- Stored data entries
————————
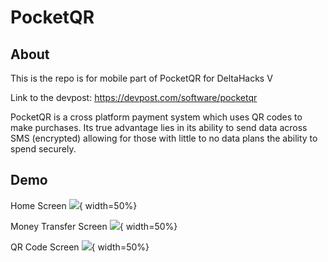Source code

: # PocketQR

## About
This is the repo is for mobile part of PocketQR for DeltaHacks V

Link to the devpost: https://devpost.com/software/pocketqr

PocketQR is a cross platform payment system which uses QR codes to make purchases. 
Its true advantage lies in its ability to send data across SMS (encrypted) allowing for those with little to no data plans the ability to spend securely.

## Demo

Home Screen
![](https://challengepost-s3-challengepost.netdna-ssl.com/photos/production/software_photos/000/751/104/datas/original.png){ width=50%}

Money Transfer Screen
![](https://challengepost-s3-challengepost.netdna-ssl.com/photos/production/software_photos/000/751/106/datas/original.png){ width=50%}

QR Code Screen
![](https://challengepost-s3-challengepost.netdna-ssl.com/photos/production/software_photos/000/751/103/datas/original.png){ width=50%}
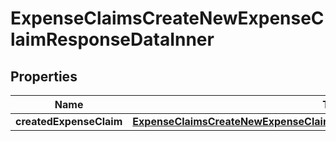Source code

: 

# ExpenseClaimsCreateNewExpenseClaimResponseDataInner


## Properties

| Name | Type | Description | Notes |
|------------ | ------------- | ------------- | -------------|
|**createdExpenseClaim** | [**ExpenseClaimsCreateNewExpenseClaimResponseDataInnerCreatedExpenseClaim**](ExpenseClaimsCreateNewExpenseClaimResponseDataInnerCreatedExpenseClaim.md) |  |  [optional] |



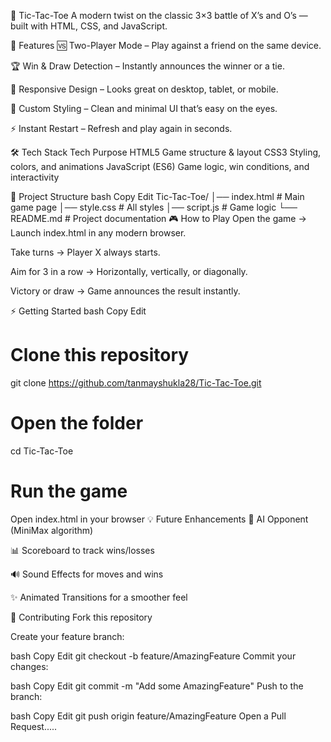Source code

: 🎯 Tic-Tac-Toe
A modern twist on the classic 3×3 battle of X’s and O’s — built with HTML, CSS, and JavaScript.


🚀 Features
🆚 Two-Player Mode – Play against a friend on the same device.

🏆 Win & Draw Detection – Instantly announces the winner or a tie.

📱 Responsive Design – Looks great on desktop, tablet, or mobile.

🎨 Custom Styling – Clean and minimal UI that’s easy on the eyes.

⚡ Instant Restart – Refresh and play again in seconds.

🛠️ Tech Stack
Tech	Purpose
HTML5	Game structure & layout
CSS3	Styling, colors, and animations
JavaScript (ES6)	Game logic, win conditions, and interactivity

📂 Project Structure
bash
Copy
Edit
Tic-Tac-Toe/
│── index.html      # Main game page
│── style.css       # All styles
│── script.js       # Game logic
└── README.md       # Project documentation
🎮 How to Play
Open the game → Launch index.html in any modern browser.

Take turns → Player X always starts.

Aim for 3 in a row → Horizontally, vertically, or diagonally.

Victory or draw → Game announces the result instantly.

⚡ Getting Started
bash
Copy
Edit
# Clone this repository
git clone https://github.com/tanmayshukla28/Tic-Tac-Toe.git

# Open the folder
cd Tic-Tac-Toe

# Run the game
Open index.html in your browser
💡 Future Enhancements
🤖 AI Opponent (MiniMax algorithm)

📊 Scoreboard to track wins/losses

🔊 Sound Effects for moves and wins

✨ Animated Transitions for a smoother feel

🤝 Contributing
Fork this repository

Create your feature branch:

bash
Copy
Edit
git checkout -b feature/AmazingFeature
Commit your changes:

bash
Copy
Edit
git commit -m "Add some AmazingFeature"
Push to the branch:

bash
Copy
Edit
git push origin feature/AmazingFeature
Open a Pull Request.....
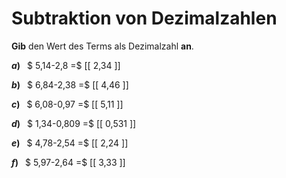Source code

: <!--
version:  0.0.1

language: de

@style
main > *:not(:last-child) {
  margin-bottom: 3rem;
}

input {
    text-align: center;
}

.flex-container {
    display: flex;
    flex-wrap: wrap;
    align-items: stretch;
    gap: 20px;
}

.flex-child {
    flex: 1;
    min-width: 350px;
    margin-right: 20px;
}

@media (max-width: 400px) {
    .flex-child {
        flex: 100%;
        margin-right: 0;
    }
}
@end

formula: \carry   \textcolor{red}{\scriptsize #1}
formula: \digit   \rlap{\carry{#1}}\phantom{#2}#2
formula: \permil  \text{‰}

import: https://raw.githubusercontent.com/LiaTemplates/Tikz-Jax/main/README.md

script: https://cdn.jsdelivr.net/gh/LiaTemplates/Tikz-Jax@main/dist/index.js


tags: Subtraktion, Dezimalzahlen, sehr leicht, sehr niedrig, Angeben

comment: Subtrahiere Dezimalzahlen im Kopf.

author: Martin Lommatzsch

-->




# Subtraktion von Dezimalzahlen

**Gib** den Wert des Terms als Dezimalzahl **an**.

<section class="flex-container">

<div class="flex-child">

__$a)\;\;$__ $ 5,14-2,8 =$ [[  2,34  ]]

</div> 
<div class="flex-child">

__$b)\;\;$__ $ 6,84-2,38 =$ [[  4,46  ]]

</div> 
<div class="flex-child">

__$c)\;\;$__ $ 6,08-0,97 =$ [[  5,11  ]]

</div> 
<div class="flex-child">

__$d)\;\;$__ $ 1,34-0,809 =$ [[  0,531  ]]

</div> 
<div class="flex-child">

__$e)\;\;$__ $ 4,78-2,54 =$ [[  2,24  ]]

</div> 
<div class="flex-child">

__$f)\;\;$__ $ 5,97-2,64 =$ [[  3,33  ]]

</div> 
</section>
————————
- Exercise aim
Reply with the number of lines in the preceding entries that contain "Subtraktion", and no other words.

- Task solution
2